Go through the data and retrieve each line that includes the string "only".
[EXCERPTED DATA]
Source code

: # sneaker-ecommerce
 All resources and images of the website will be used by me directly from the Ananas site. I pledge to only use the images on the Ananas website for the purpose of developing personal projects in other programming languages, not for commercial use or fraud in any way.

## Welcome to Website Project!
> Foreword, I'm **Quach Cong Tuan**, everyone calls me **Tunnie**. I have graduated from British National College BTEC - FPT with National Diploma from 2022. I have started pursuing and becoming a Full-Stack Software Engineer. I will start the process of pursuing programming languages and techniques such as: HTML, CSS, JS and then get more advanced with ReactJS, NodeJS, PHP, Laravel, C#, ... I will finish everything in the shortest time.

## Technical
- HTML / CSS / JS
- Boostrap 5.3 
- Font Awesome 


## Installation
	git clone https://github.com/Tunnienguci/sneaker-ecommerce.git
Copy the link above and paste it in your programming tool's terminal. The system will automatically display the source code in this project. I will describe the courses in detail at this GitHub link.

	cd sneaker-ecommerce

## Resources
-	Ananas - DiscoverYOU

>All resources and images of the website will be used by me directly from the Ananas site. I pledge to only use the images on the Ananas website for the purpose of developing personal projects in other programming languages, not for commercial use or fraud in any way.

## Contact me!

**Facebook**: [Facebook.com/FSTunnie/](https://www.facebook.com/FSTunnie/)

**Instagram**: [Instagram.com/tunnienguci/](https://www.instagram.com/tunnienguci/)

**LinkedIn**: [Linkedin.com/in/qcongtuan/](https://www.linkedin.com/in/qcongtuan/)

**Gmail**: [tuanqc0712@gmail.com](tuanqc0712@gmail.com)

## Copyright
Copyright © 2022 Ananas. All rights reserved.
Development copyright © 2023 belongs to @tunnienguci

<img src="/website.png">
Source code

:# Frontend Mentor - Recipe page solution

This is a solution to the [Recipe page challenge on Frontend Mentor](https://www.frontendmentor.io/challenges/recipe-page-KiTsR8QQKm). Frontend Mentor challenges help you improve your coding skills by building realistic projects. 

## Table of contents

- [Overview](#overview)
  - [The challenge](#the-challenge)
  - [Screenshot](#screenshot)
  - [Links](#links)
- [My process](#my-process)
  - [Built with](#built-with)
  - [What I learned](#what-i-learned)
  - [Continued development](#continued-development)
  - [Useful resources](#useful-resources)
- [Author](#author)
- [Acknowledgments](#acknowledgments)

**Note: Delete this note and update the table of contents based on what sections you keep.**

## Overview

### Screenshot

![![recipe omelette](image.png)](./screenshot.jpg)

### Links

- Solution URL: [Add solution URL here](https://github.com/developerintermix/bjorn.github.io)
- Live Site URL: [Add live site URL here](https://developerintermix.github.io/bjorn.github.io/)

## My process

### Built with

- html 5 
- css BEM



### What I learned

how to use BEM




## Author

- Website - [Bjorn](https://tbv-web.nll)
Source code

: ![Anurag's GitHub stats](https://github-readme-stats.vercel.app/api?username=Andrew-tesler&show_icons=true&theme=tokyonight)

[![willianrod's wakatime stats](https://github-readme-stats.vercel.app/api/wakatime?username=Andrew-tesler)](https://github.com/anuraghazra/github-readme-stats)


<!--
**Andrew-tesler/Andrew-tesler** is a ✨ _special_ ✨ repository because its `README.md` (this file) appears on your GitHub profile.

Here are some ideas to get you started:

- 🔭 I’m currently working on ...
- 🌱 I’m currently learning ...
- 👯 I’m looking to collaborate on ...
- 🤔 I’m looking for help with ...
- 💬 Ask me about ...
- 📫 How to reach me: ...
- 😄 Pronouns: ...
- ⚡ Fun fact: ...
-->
[/EXCERPTED DATA]
PROBLEM SOLUTION
 All resources and images of the website will be used by me directly from the Ananas site. I pledge to only use the images on the Ananas website for the purpose of developing personal projects in other programming languages, not for commercial use or fraud in any way.
>All resources and images of the website will be used by me directly from the Ananas site. I pledge to only use the images on the Ananas website for the purpose of developing personal projects in other programming languages, not for commercial use or fraud in any way.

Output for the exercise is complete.